Exercise directions -
Nothing should differ. Repeat every record as written.

(Dataset entries)
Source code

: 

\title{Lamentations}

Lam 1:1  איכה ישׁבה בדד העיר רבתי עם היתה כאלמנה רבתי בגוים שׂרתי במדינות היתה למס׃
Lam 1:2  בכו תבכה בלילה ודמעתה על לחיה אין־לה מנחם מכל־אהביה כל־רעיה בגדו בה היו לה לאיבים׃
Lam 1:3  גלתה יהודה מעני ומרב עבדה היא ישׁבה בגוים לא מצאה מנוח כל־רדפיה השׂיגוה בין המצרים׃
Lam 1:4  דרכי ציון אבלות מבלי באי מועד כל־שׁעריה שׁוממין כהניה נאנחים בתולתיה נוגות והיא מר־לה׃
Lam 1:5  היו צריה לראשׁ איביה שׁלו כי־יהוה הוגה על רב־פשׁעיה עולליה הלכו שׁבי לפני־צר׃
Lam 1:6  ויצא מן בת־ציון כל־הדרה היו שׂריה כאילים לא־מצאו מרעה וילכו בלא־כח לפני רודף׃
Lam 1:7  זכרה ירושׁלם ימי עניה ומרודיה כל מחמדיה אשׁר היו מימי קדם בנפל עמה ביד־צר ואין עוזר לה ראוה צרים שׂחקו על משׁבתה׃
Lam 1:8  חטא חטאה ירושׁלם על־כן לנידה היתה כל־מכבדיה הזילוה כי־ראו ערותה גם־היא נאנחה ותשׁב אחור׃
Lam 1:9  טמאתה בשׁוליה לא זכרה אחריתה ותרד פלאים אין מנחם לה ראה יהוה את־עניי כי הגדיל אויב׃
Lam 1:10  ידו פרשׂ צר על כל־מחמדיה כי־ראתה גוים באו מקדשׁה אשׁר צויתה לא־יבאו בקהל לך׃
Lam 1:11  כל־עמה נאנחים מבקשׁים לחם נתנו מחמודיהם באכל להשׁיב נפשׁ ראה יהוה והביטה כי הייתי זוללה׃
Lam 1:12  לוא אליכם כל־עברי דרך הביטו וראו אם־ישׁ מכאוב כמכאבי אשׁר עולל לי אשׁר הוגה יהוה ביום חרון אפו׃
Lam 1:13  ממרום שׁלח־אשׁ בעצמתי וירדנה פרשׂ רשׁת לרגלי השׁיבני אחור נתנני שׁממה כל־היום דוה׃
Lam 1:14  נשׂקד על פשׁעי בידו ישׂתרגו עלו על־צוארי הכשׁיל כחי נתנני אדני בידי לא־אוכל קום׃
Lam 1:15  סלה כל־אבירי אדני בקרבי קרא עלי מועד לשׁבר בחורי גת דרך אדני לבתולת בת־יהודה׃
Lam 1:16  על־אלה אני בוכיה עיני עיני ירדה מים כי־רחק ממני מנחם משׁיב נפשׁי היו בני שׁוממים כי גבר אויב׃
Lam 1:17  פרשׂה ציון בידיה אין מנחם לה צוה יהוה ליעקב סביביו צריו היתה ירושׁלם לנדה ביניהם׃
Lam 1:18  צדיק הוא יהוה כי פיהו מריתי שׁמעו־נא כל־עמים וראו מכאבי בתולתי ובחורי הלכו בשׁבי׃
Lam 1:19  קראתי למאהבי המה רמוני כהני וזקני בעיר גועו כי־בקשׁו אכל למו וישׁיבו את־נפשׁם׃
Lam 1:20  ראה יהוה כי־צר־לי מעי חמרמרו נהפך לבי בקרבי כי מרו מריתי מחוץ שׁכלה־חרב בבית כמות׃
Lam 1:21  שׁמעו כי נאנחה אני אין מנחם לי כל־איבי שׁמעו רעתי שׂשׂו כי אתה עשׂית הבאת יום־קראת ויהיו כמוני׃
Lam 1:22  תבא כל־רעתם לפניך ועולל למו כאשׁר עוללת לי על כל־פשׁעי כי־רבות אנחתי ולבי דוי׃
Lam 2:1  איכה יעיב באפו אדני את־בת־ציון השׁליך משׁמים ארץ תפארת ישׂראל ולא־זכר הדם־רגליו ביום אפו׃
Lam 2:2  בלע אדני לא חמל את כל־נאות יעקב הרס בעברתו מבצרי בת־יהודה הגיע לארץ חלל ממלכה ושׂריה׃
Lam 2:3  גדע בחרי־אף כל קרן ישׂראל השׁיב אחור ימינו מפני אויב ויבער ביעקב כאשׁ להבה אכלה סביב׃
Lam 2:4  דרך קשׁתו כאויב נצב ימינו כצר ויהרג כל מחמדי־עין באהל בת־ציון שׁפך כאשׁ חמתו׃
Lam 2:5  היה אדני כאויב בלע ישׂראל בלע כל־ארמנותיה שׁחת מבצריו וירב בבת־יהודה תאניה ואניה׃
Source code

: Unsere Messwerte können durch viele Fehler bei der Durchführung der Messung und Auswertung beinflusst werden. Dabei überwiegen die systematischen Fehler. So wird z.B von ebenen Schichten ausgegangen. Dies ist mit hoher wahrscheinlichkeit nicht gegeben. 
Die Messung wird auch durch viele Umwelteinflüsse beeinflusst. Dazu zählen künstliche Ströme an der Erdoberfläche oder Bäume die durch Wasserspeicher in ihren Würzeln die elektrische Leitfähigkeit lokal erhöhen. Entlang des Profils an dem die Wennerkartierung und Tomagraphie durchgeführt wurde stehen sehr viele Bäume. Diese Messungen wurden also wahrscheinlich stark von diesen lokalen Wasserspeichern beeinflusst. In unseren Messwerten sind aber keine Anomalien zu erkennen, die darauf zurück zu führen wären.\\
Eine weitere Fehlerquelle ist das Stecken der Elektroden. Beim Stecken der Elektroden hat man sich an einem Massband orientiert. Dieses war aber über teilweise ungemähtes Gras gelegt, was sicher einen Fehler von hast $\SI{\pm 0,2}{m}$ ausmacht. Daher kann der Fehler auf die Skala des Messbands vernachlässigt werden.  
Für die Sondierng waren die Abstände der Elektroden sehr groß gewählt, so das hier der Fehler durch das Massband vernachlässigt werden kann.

Output of the task -
Source code

: 

\title{Lamentations}

Lam 1:1  איכה ישׁבה בדד העיר רבתי עם היתה כאלמנה רבתי בגוים שׂרתי במדינות היתה למס׃
Lam 1:2  בכו תבכה בלילה ודמעתה על לחיה אין־לה מנחם מכל־אהביה כל־רעיה בגדו בה היו לה לאיבים׃
Lam 1:3  גלתה יהודה מעני ומרב עבדה היא ישׁבה בגוים לא מצאה מנוח כל־רדפיה השׂיגוה בין המצרים׃
Lam 1:4  דרכי ציון אבלות מבלי באי מועד כל־שׁעריה שׁוממין כהניה נאנחים בתולתיה נוגות והיא מר־לה׃
Lam 1:5  היו צריה לראשׁ איביה שׁלו כי־יהוה הוגה על רב־פשׁעיה עולליה הלכו שׁבי לפני־צר׃
Lam 1:6  ויצא מן בת־ציון כל־הדרה היו שׂריה כאילים לא־מצאו מרעה וילכו בלא־כח לפני רודף׃
Lam 1:7  זכרה ירושׁלם ימי עניה ומרודיה כל מחמדיה אשׁר היו מימי קדם בנפל עמה ביד־צר ואין עוזר לה ראוה צרים שׂחקו על משׁבתה׃
Lam 1:8  חטא חטאה ירושׁלם על־כן לנידה היתה כל־מכבדיה הזילוה כי־ראו ערותה גם־היא נאנחה ותשׁב אחור׃
Lam 1:9  טמאתה בשׁוליה לא זכרה אחריתה ותרד פלאים אין מנחם לה ראה יהוה את־עניי כי הגדיל אויב׃
Lam 1:10  ידו פרשׂ צר על כל־מחמדיה כי־ראתה גוים באו מקדשׁה אשׁר צויתה לא־יבאו בקהל לך׃
Lam 1:11  כל־עמה נאנחים מבקשׁים לחם נתנו מחמודיהם באכל להשׁיב נפשׁ ראה יהוה והביטה כי הייתי זוללה׃
Lam 1:12  לוא אליכם כל־עברי דרך הביטו וראו אם־ישׁ מכאוב כמכאבי אשׁר עולל לי אשׁר הוגה יהוה ביום חרון אפו׃
Lam 1:13  ממרום שׁלח־אשׁ בעצמתי וירדנה פרשׂ רשׁת לרגלי השׁיבני אחור נתנני שׁממה כל־היום דוה׃
Lam 1:14  נשׂקד על פשׁעי בידו ישׂתרגו עלו על־צוארי הכשׁיל כחי נתנני אדני בידי לא־אוכל קום׃
Lam 1:15  סלה כל־אבירי אדני בקרבי קרא עלי מועד לשׁבר בחורי גת דרך אדני לבתולת בת־יהודה׃
Lam 1:16  על־אלה אני בוכיה עיני עיני ירדה מים כי־רחק ממני מנחם משׁיב נפשׁי היו בני שׁוממים כי גבר אויב׃
Lam 1:17  פרשׂה ציון בידיה אין מנחם לה צוה יהוה ליעקב סביביו צריו היתה ירושׁלם לנדה ביניהם׃
Lam 1:18  צדיק הוא יהוה כי פיהו מריתי שׁמעו־נא כל־עמים וראו מכאבי בתולתי ובחורי הלכו בשׁבי׃
Lam 1:19  קראתי למאהבי המה רמוני כהני וזקני בעיר גועו כי־בקשׁו אכל למו וישׁיבו את־נפשׁם׃
Lam 1:20  ראה יהוה כי־צר־לי מעי חמרמרו נהפך לבי בקרבי כי מרו מריתי מחוץ שׁכלה־חרב בבית כמות׃
Lam 1:21  שׁמעו כי נאנחה אני אין מנחם לי כל־איבי שׁמעו רעתי שׂשׂו כי אתה עשׂית הבאת יום־קראת ויהיו כמוני׃
Lam 1:22  תבא כל־רעתם לפניך ועולל למו כאשׁר עוללת לי על כל־פשׁעי כי־רבות אנחתי ולבי דוי׃
Lam 2:1  איכה יעיב באפו אדני את־בת־ציון השׁליך משׁמים ארץ תפארת ישׂראל ולא־זכר הדם־רגליו ביום אפו׃
Lam 2:2  בלע אדני לא חמל את כל־נאות יעקב הרס בעברתו מבצרי בת־יהודה הגיע לארץ חלל ממלכה ושׂריה׃
Lam 2:3  גדע בחרי־אף כל קרן ישׂראל השׁיב אחור ימינו מפני אויב ויבער ביעקב כאשׁ להבה אכלה סביב׃
Lam 2:4  דרך קשׁתו כאויב נצב ימינו כצר ויהרג כל מחמדי־עין באהל בת־ציון שׁפך כאשׁ חמתו׃
Lam 2:5  היה אדני כאויב בלע ישׂראל בלע כל־ארמנותיה שׁחת מבצריו וירב בבת־יהודה תאניה ואניה׃
Source code

: Unsere Messwerte können durch viele Fehler bei der Durchführung der Messung und Auswertung beinflusst werden. Dabei überwiegen die systematischen Fehler. So wird z.B von ebenen Schichten ausgegangen. Dies ist mit hoher wahrscheinlichkeit nicht gegeben. 
Die Messung wird auch durch viele Umwelteinflüsse beeinflusst. Dazu zählen künstliche Ströme an der Erdoberfläche oder Bäume die durch Wasserspeicher in ihren Würzeln die elektrische Leitfähigkeit lokal erhöhen. Entlang des Profils an dem die Wennerkartierung und Tomagraphie durchgeführt wurde stehen sehr viele Bäume. Diese Messungen wurden also wahrscheinlich stark von diesen lokalen Wasserspeichern beeinflusst. In unseren Messwerten sind aber keine Anomalien zu erkennen, die darauf zurück zu führen wären.\\
Eine weitere Fehlerquelle ist das Stecken der Elektroden. Beim Stecken der Elektroden hat man sich an einem Massband orientiert. Dieses war aber über teilweise ungemähtes Gras gelegt, was sicher einen Fehler von hast $\SI{\pm 0,2}{m}$ ausmacht. Daher kann der Fehler auf die Skala des Messbands vernachlässigt werden.  
Für die Sondierng waren die Abstände der Elektroden sehr groß gewählt, so das hier der Fehler durch das Massband vernachlässigt werden kann.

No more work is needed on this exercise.